So first the limits of integration are:

[tex] \frac{x^{4}}{x^{2}+1} = \frac{1}{x^{2}+1} [/tex]

[tex] (x^{2}+1)\frac{x^{4}}{x^{2}+1} = \frac{1}{x^{2}+1} (x^{2}+1)[/tex]

[tex] x^{4} = 1 [/tex]

[tex] x^{4}-1 = 0 [/tex]

[tex] (x^{2}+1)(x^{2}-1)= 0 [/tex]

so

[tex] x^{2}+1 = 0 \rightarrow x^{2} =-1[/tex]

and since:

[tex] \sqrt{-1}=i[/tex]

I assume that it should be the negative square root of 1:

[tex] x= -\sqrt{1} = -1 [/tex]

and also:

[tex] x^{2}-1 = 0 \rightarrow x^{2}=1 \rightarrow x= \sqrt{1}=1[/tex]

so the integral should go from -1 to 1

Also I can tell from the graph of the two functions that:

[tex] y = \frac {1}{x^{2}+1} [/tex]

bounds

[tex] y = \frac {x^{4}}{x^{2}+1} [/tex]

so the integral should be set up this way (I will use two integrals purely for clarity):

[tex]\int^{1}_{-1} (x^{2}+1)^{-1} dx - \int^{1}_{-1} \frac{x^{4}}{x^{2}+1} dx [/tex]

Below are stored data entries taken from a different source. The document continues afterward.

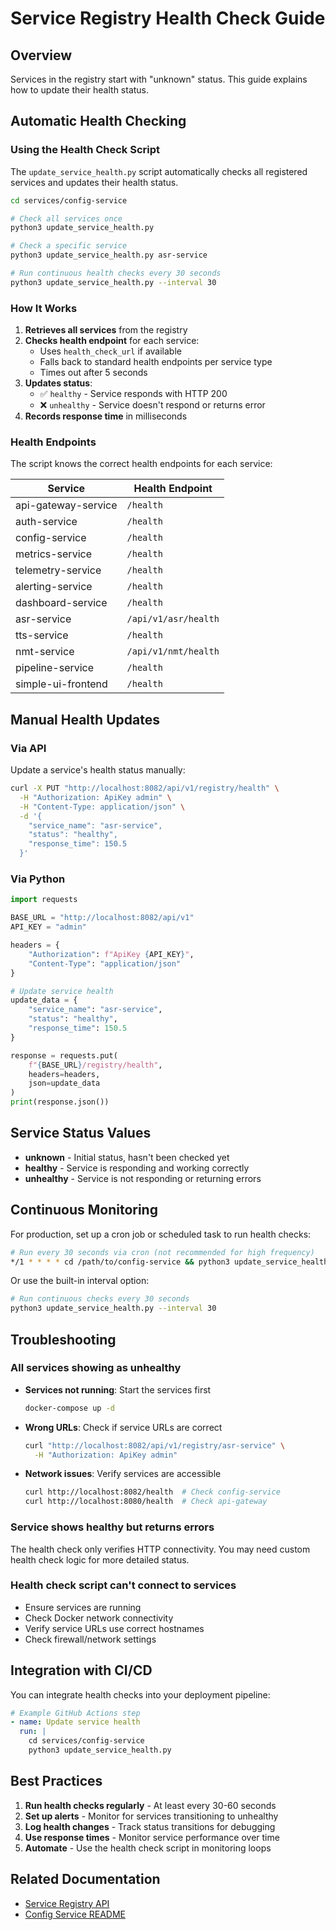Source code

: # Service Registry Health Check Guide

## Overview

Services in the registry start with "unknown" status. This guide explains how to update their health status.

## Automatic Health Checking

### Using the Health Check Script

The `update_service_health.py` script automatically checks all registered services and updates their health status.

```bash
cd services/config-service

# Check all services once
python3 update_service_health.py

# Check a specific service
python3 update_service_health.py asr-service

# Run continuous health checks every 30 seconds
python3 update_service_health.py --interval 30
```

### How It Works

1. **Retrieves all services** from the registry
2. **Checks health endpoint** for each service:
   - Uses `health_check_url` if available
   - Falls back to standard health endpoints per service type
   - Times out after 5 seconds
3. **Updates status**:
   - ✅ `healthy` - Service responds with HTTP 200
   - ❌ `unhealthy` - Service doesn't respond or returns error
4. **Records response time** in milliseconds

### Health Endpoints

The script knows the correct health endpoints for each service:

| Service | Health Endpoint |
|---------|----------------|
| api-gateway-service | `/health` |
| auth-service | `/health` |
| config-service | `/health` |
| metrics-service | `/health` |
| telemetry-service | `/health` |
| alerting-service | `/health` |
| dashboard-service | `/health` |
| asr-service | `/api/v1/asr/health` |
| tts-service | `/health` |
| nmt-service | `/api/v1/nmt/health` |
| pipeline-service | `/health` |
| simple-ui-frontend | `/health` |

## Manual Health Updates

### Via API

Update a service's health status manually:

```bash
curl -X PUT "http://localhost:8082/api/v1/registry/health" \
  -H "Authorization: ApiKey admin" \
  -H "Content-Type: application/json" \
  -d '{
    "service_name": "asr-service",
    "status": "healthy",
    "response_time": 150.5
  }'
```

### Via Python

```python
import requests

BASE_URL = "http://localhost:8082/api/v1"
API_KEY = "admin"

headers = {
    "Authorization": f"ApiKey {API_KEY}",
    "Content-Type": "application/json"
}

# Update service health
update_data = {
    "service_name": "asr-service",
    "status": "healthy",
    "response_time": 150.5
}

response = requests.put(
    f"{BASE_URL}/registry/health",
    headers=headers,
    json=update_data
)
print(response.json())
```

## Service Status Values

- **unknown** - Initial status, hasn't been checked yet
- **healthy** - Service is responding and working correctly
- **unhealthy** - Service is not responding or returning errors

## Continuous Monitoring

For production, set up a cron job or scheduled task to run health checks:

```bash
# Run every 30 seconds via cron (not recommended for high frequency)
*/1 * * * * cd /path/to/config-service && python3 update_service_health.py
```

Or use the built-in interval option:

```bash
# Run continuous checks every 30 seconds
python3 update_service_health.py --interval 30
```

## Troubleshooting

### All services showing as unhealthy

- **Services not running**: Start the services first
  ```bash
  docker-compose up -d
  ```

- **Wrong URLs**: Check if service URLs are correct
  ```bash
  curl "http://localhost:8082/api/v1/registry/asr-service" \
    -H "Authorization: ApiKey admin"
  ```

- **Network issues**: Verify services are accessible
  ```bash
  curl http://localhost:8082/health  # Check config-service
  curl http://localhost:8080/health  # Check api-gateway
  ```

### Service shows healthy but returns errors

The health check only verifies HTTP connectivity. You may need custom health check logic for more detailed status.

### Health check script can't connect to services

- Ensure services are running
- Check Docker network connectivity
- Verify service URLs use correct hostnames
- Check firewall/network settings

## Integration with CI/CD

You can integrate health checks into your deployment pipeline:

```yaml
# Example GitHub Actions step
- name: Update service health
  run: |
    cd services/config-service
    python3 update_service_health.py
```

## Best Practices

1. **Run health checks regularly** - At least every 30-60 seconds
2. **Set up alerts** - Monitor for services transitioning to unhealthy
3. **Log health changes** - Track status transitions for debugging
4. **Use response times** - Monitor service performance over time
5. **Automate** - Use the health check script in monitoring loops

## Related Documentation

- [Service Registry API](../../docs/SEED_SERVICES_README.md)
- [Config Service README](../README.md)

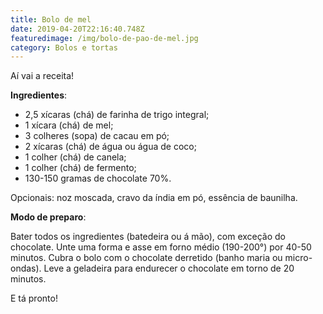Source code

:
 ```yaml
---
title: Bolo de mel
date: 2019-04-20T22:16:40.748Z
featuredimage: /img/bolo-de-pao-de-mel.jpg
category: Bolos e tortas
---
```

Aí vai a receita!

**Ingredientes**:

* 2,5 xícaras (chá) de farinha de trigo integral;
* 1 xícara (chá) de mel;
* 3 colheres (sopa) de cacau em pó;
* 2 xícaras (chá) de água ou água de coco;
* 1 colher (chá) de canela;
* 1 colher (chá) de fermento;
* 130-150 gramas de chocolate 70%.

Opcionais: noz moscada, cravo da índia em pó, essência de baunilha.

**Modo de preparo**:

Bater todos os ingredientes (batedeira ou á mão), com exceção do chocolate. Unte uma forma e asse em forno médio (190-200°) por 40-50 minutos. Cubra o bolo com o chocolate derretido (banho maria ou micro-ondas). Leve a geladeira para endurecer o chocolate em torno de 20 minutos.

E tá pronto!
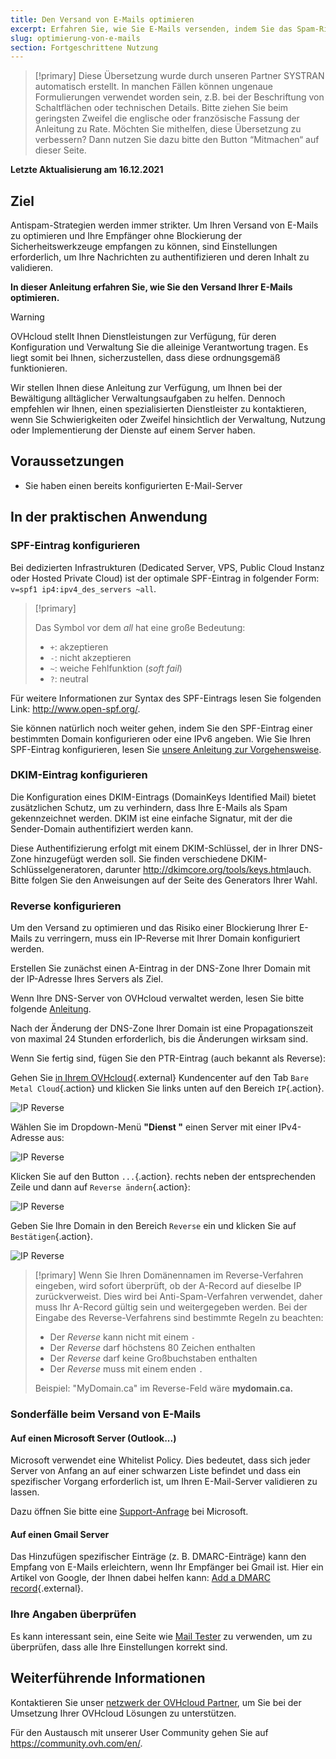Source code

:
 ```yaml
---
title: Den Versand von E-Mails optimieren
excerpt: Erfahren Sie, wie Sie E-Mails versenden, indem Sie das Spam-Risiko reduzieren
slug: optimierung-von-e-mails
section: Fortgeschrittene Nutzung
---
```


> [!primary]
> Diese Übersetzung wurde durch unseren Partner SYSTRAN automatisch erstellt. In manchen Fällen können ungenaue Formulierungen verwendet worden sein, z.B. bei der Beschriftung von Schaltflächen oder technischen Details. Bitte ziehen Sie beim geringsten Zweifel die englische oder französische Fassung der Anleitung zu Rate. Möchten Sie mithelfen, diese Übersetzung zu verbessern? Dann nutzen Sie dazu bitte den Button “Mitmachen“ auf dieser Seite.
>

**Letzte Aktualisierung am 16.12.2021**

## Ziel

Antispam-Strategien werden immer strikter. Um Ihren Versand von E-Mails zu optimieren und Ihre Empfänger ohne Blockierung der Sicherheitswerkzeuge empfangen zu können, sind Einstellungen erforderlich, um Ihre Nachrichten zu authentifizieren und deren Inhalt zu validieren.

**In dieser Anleitung erfahren Sie, wie Sie den Versand Ihrer E-Mails optimieren.**

> [!warning]
>
> OVHcloud stellt Ihnen Dienstleistungen zur Verfügung, für deren Konfiguration und Verwaltung Sie die alleinige Verantwortung tragen. Es liegt somit bei Ihnen, sicherzustellen, dass diese ordnungsgemäß funktionieren.
> 
> Wir stellen Ihnen diese Anleitung zur Verfügung, um Ihnen bei der Bewältigung alltäglicher Verwaltungsaufgaben zu helfen. Dennoch empfehlen wir Ihnen, einen spezialisierten Dienstleister zu kontaktieren, wenn Sie Schwierigkeiten oder Zweifel hinsichtlich der Verwaltung, Nutzung oder Implementierung der Dienste auf einem Server haben.
> 

## Voraussetzungen

- Sie haben einen bereits konfigurierten E-Mail-Server

## In der praktischen Anwendung

### SPF-Eintrag konfigurieren

Bei dedizierten Infrastrukturen (Dedicated Server, VPS, Public Cloud Instanz oder Hosted Private Cloud) ist der optimale SPF-Eintrag in folgender Form:  `v=spf1 ip4:ipv4_des_servers ~all`.

> [!primary]
>
> Das Symbol vor dem *all* hat eine große Bedeutung:
>
> - `+`: akzeptieren
> - `-`: nicht akzeptieren
> - `~`: weiche Fehlfunktion (*soft fail*)
> - `?`: neutral
>

Für weitere Informationen zur Syntax des SPF-Eintrags lesen Sie folgenden Link: <http://www.open-spf.org/>.

Sie können natürlich noch weiter gehen, indem Sie den SPF-Eintrag einer bestimmten Domain konfigurieren oder eine IPv6 angeben. Wie Sie Ihren SPF-Eintrag konfigurieren, lesen Sie [unsere Anleitung zur Vorgehensweise](https://docs.ovh.com/fr/domains/le-champ-spf/).

### DKIM-Eintrag konfigurieren

Die Konfiguration eines DKIM-Eintrags (DomainKeys Identified Mail) bietet zusätzlichen Schutz, um zu verhindern, dass Ihre E-Mails als Spam gekennzeichnet werden. DKIM ist eine einfache Signatur, mit der die Sender-Domain authentifiziert werden kann.

Diese Authentifizierung erfolgt mit einem DKIM-Schlüssel, der in Ihrer DNS-Zone hinzugefügt werden soll. Sie finden verschiedene DKIM-Schlüsselgeneratoren, darunter <http://dkimcore.org/tools/keys.html>auch. Bitte folgen Sie den Anweisungen auf der Seite des Generators Ihrer Wahl.

### Reverse konfigurieren

Um den Versand zu optimieren und das Risiko einer Blockierung Ihrer E-Mails zu verringern, muss ein IP-Reverse mit Ihrer Domain konfiguriert werden.

Erstellen Sie zunächst einen A-Eintrag in der DNS-Zone Ihrer Domain mit der IP-Adresse Ihres Servers als Ziel.

Wenn Ihre DNS-Server von OVHcloud verwaltet werden, lesen Sie bitte folgende [Anleitung](https://docs.ovh.com/de/domains/webhosting_bearbeiten_der_dns_zone/#zugang-zur-verwaltung-einer-ovhcloud-dns-zone).

Nach der Änderung der DNS-Zone Ihrer Domain ist eine Propagationszeit von maximal 24 Stunden erforderlich, bis die Änderungen wirksam sind.

Wenn Sie fertig sind, fügen Sie den PTR-Eintrag (auch bekannt als Reverse):

Gehen Sie [in Ihrem OVHcloud](https://www.ovh.com/auth/?action=gotomanager&from=https://www.ovh.de/&ovhSubsidiary=de){.external} Kundencenter auf den Tab `Bare Metal Cloud`{.action} und klicken Sie links unten auf den Bereich `IP`{.action}. 

![IP Reverse](images/ipsection.png)

Wählen Sie im Dropdown-Menü **"Dienst "** einen Server mit einer IPv4-Adresse aus:

![IP Reverse](images/servicedropmenu.png)

Klicken Sie auf den Button `...`{.action}. rechts neben der entsprechenden Zeile und dann auf `Reverse ändern`{.action}:

![IP Reverse](images/setreversedns.png)

Geben Sie Ihre Domain in den Bereich `Reverse` ein und klicken Sie auf `Bestätigen`{.action}.

![IP Reverse](images/enterreverse.png)

> [!primary]
> Wenn Sie Ihren Domänennamen im Reverse-Verfahren eingeben, wird sofort überprüft, ob der A-Record auf dieselbe IP zurückverweist. Dies wird bei Anti-Spam-Verfahren verwendet, daher muss Ihr A-Record gültig sein und weitergegeben werden. Bei der Eingabe des Reverse-Verfahrens sind bestimmte Regeln zu beachten:
>
>  - Der *Reverse* kann nicht mit einem `-`
>  - Der *Reverse* darf höchstens 80 Zeichen enthalten
>  - Der *Reverse* darf keine Großbuchstaben enthalten
>  - Der *Reverse* muss mit einem enden `.`
>
> Beispiel: "MyDomain.ca" im Reverse-Feld wäre **mydomain.ca.**
>

### Sonderfälle beim Versand von E-Mails

#### Auf einen Microsoft Server (Outlook...)
 
Microsoft verwendet eine Whitelist Policy. Dies bedeutet, dass sich jeder Server von Anfang an auf einer schwarzen Liste befindet und dass ein spezifischer Vorgang erforderlich ist, um Ihren E-Mail-Server validieren zu lassen.

Dazu öffnen Sie bitte eine [Support-Anfrage](https://support.microsoft.com/en-us/getsupport?oaspworkflow=start_1.0.0.0&wfname=capsub&productkey=edfsmsbl3&ccsid=6364926882037750656) bei Microsoft.


#### Auf einen Gmail Server

Das Hinzufügen spezifischer Einträge (z. B. DMARC-Einträge) kann den Empfang von E-Mails erleichtern, wenn Ihr Empfänger bei Gmail ist. Hier ein Artikel von Google, der Ihnen dabei helfen kann: [Add a DMARC record](https://support.google.com/a/answer/2466563?hl=fr){.external}.

### Ihre Angaben überprüfen

Es kann interessant sein, eine Seite wie [Mail Tester](http://www.mail-tester.com/) zu verwenden, um zu überprüfen, dass alle Ihre Einstellungen korrekt sind.

## Weiterführende Informationen

Kontaktieren Sie unser [netzwerk der OVHcloud Partner](https://partner.ovhcloud.com/de/directory/), um Sie bei der Umsetzung Ihrer OVHcloud Lösungen zu unterstützen.

Für den Austausch mit unserer User Community gehen Sie auf <https://community.ovh.com/en/>.
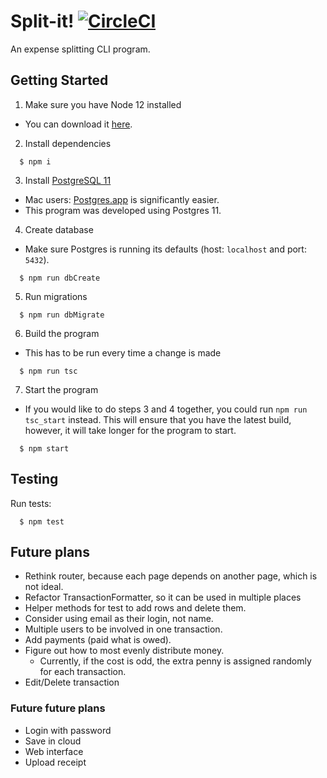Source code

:# Split-it! [![CircleCI](https://circleci.com/gh/k3ntako/split-it.svg?style=svg)](https://circleci.com/gh/k3ntako/split-it)

An expense splitting CLI program.

## Getting Started

1. Make sure you have Node 12 installed

- You can download it [here](https://nodejs.org/en/).

2. Install dependencies

```
  $ npm i
```

3. Install [PostgreSQL 11](https://www.postgresql.org/download/)

- Mac users: [Postgres.app](https://postgresapp.com/) is significantly easier.
- This program was developed using Postgres 11.

4. Create database

- Make sure Postgres is running its defaults (host: `localhost` and port: `5432`).

```
  $ npm run dbCreate
```

5. Run migrations

```
  $ npm run dbMigrate
```

6. Build the program

- This has to be run every time a change is made

```
  $ npm run tsc
```

7. Start the program

- If you would like to do steps 3 and 4 together, you could run `npm run tsc_start` instead. This will ensure that you have the latest build, however, it will take longer for the program to start.

```
  $ npm start
```

## Testing

Run tests:

```
  $ npm test
```

## Future plans

- Rethink router, because each page depends on another page, which is not ideal.
- Refactor TransactionFormatter, so it can be used in multiple places
- Helper methods for test to add rows and delete them.
- Consider using email as their login, not name.
- Multiple users to be involved in one transaction.
- Add payments (paid what is owed).
- Figure out how to most evenly distribute money.
  - Currently, if the cost is odd, the extra penny is assigned randomly for each transaction.
- Edit/Delete transaction

### Future future plans

- Login with password
- Save in cloud
- Web interface
- Upload receipt
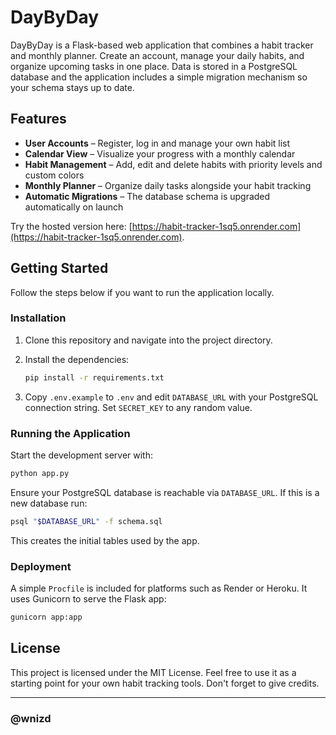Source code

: # DayByDay

DayByDay is a Flask-based web application that combines a habit tracker and monthly planner. Create an account, manage your daily habits, and organize upcoming tasks in one place. Data is stored in a PostgreSQL database and the application includes a simple migration mechanism so your schema stays up to date.

## Features

- **User Accounts** – Register, log in and manage your own habit list
- **Calendar View** – Visualize your progress with a monthly calendar
- **Habit Management** – Add, edit and delete habits with priority levels and custom colors
- **Monthly Planner** – Organize daily tasks alongside your habit tracking
- **Automatic Migrations** – The database schema is upgraded automatically on launch

Try the hosted version here: [https://habit-tracker-1sq5.onrender.com](https://habit-tracker-1sq5.onrender.com).

## Getting Started

Follow the steps below if you want to run the application locally.

### Installation

1. Clone this repository and navigate into the project directory.
2. Install the dependencies:

   ```bash
   pip install -r requirements.txt
   ```

3. Copy `.env.example` to `.env` and edit `DATABASE_URL` with your PostgreSQL connection string. Set `SECRET_KEY` to any random value.

### Running the Application

Start the development server with:

```bash
python app.py
```

Ensure your PostgreSQL database is reachable via `DATABASE_URL`. If this is a new database run:

```bash
psql "$DATABASE_URL" -f schema.sql
```

This creates the initial tables used by the app.

### Deployment

A simple `Procfile` is included for platforms such as Render or Heroku. It uses Gunicorn to serve the Flask app:

```bash
gunicorn app:app
```

## License

This project is licensed under the MIT License. Feel free to use it as a starting point for your own habit tracking tools. Don't forget to give credits.

---

### @wnizd

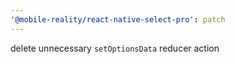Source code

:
 ```yaml
---
'@mobile-reality/react-native-select-pro': patch
---
```


delete unnecessary `setOptionsData` reducer action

I am fairly certain that the integral on the left can be evaluated using this anti-derivative:

[tex] \frac{1}{2x}ln(x^{2}+1) [/tex]

which I got by somewhat trial and error as u substitution did me no good on that problem, but that's easy one, I can not figure out the right side for the life of me, here's my shot at it, but its not very good.

Let:

[tex] u = x^{2}+1 [/tex]

[tex] du = 2xdx [/tex]

[tex] dx = \frac {1}{2}x^{-1} [/tex]

so the problem now looks like:

[tex] \int^{1}_{-1} \frac{1}{2}\frac{x^{4}}{(u)(x)} du [/tex]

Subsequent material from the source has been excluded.